One common problem with developing through branches involved bad support in the Subversion version control system. In Subversion the branches are represented as a different path in the repository, with almost no help for branches in the merge operations. With a modern distributed VCS, branches are so cheap that any checkout is, from some points of view, a different branch, and the merge operations are one of the main focuses. Projects like the Linux kernel or xine-lib rely heavily on an above-average number of branches. These are often short-lived and used for testing purposes.
Looking to the Future
Forks will never end in Free Software as they are supported by one of the freedoms that make Free Software what we all want it to be. The future will, of course, bring new forks. Recently there has been a lot of talk about Funpidgin, a fork of the widespread Pidgin Instant Messaging client (formerly Gaim). Again it seems like it was the Cathedral-style development of the original code that motivated a fork that could give (some of) the users what they wanted.
And even though GNU Emacs opened its process quite a lot, its forks haven't stopped sprouting. This is despite the fact that Richard Stallman, original author and mastermind behind the GNU project, stepped down as maintainer, putting in place Stefan Monnier and Chong Yidong. The Aquamacs Emacs is still diverging from the original GNU Emacs for supporting Apple's Mac OS X, while different versions are being developed to support the multiple user interfaces one can use on that operating system. Similarly, although the Windows port of Emacs is already pretty solid, there are extensions being written to make it easier for users to adapt it to the Microsoft environment.
Forks are usually the effect of a closed-circle development, a Cathedral, where some of the developers or users can't see their objective being fulfilled, will all their energy being poured in. So just look for the projects that don't seem to be getting much love from a community, and you might find a fork starting to make its first leaves.
Then there is the Poppler project, which merged together the modified versions of the XPDF code imported by projects like GNOME and KDE for their PDF viewers. Poppler is soon going to be a nearly omnipresent PDF viewer on Free Software desktops and beyond. This summer's milestone KDE 4.1 release will include the release of the new oKular document viewer, oKular will use Poppler for PDF rendering on the (stable) KDE users' desktops.
Conclusions
I'd suggest that anybody thinking about creating a fork should think twice.
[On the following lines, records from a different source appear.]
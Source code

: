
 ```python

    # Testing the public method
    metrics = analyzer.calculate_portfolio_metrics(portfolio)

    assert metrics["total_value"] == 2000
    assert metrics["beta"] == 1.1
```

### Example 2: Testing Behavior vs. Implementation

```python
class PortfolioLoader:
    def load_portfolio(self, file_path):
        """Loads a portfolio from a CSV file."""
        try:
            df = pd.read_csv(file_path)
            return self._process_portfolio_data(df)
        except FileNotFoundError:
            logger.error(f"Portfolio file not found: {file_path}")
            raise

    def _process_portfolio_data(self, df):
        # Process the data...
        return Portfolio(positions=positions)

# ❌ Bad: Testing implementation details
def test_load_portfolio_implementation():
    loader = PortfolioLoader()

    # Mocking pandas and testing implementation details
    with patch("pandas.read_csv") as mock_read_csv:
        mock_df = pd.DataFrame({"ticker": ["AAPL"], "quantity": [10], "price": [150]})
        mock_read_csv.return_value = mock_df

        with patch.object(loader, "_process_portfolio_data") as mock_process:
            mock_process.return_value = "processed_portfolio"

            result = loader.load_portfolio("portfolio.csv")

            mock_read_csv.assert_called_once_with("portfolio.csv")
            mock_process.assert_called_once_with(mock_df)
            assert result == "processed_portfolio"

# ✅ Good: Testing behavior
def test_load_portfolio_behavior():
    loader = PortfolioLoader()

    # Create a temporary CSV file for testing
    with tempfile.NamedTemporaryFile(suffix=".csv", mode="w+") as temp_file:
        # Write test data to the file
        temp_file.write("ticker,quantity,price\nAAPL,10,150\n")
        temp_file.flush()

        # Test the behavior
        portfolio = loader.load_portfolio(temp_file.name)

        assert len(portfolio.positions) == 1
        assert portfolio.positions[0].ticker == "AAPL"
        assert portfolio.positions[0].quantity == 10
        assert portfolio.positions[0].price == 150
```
Forking is rarely a good choice, better choices can be branching, or if you need just part of a code, working together like Poppler developers did to separate the code to share the common parts.
When you want to make some changes to a software project, propose branching it, show the results to the original developers and discuss with them on how to improve the code. Most of the times you'll find authors are open to the changes.
A fork is a grave matter. It might bring innovation to the Free Software community, but it could also separate developers that could otherwise work together, maybe in a better way. In this light, GitHub's one click forking capability seems like a dangerous feature.
The ever-increasing ease of forking everything, from small projects to part of, or even entire distributions (think about Debian's repositories and Gentoo's overlays) is increasing the fragmentation of Free Software projects. Biodiversity in software can be a very good thing, just like in nature, but people should first try their best to work together, rather than one against the other.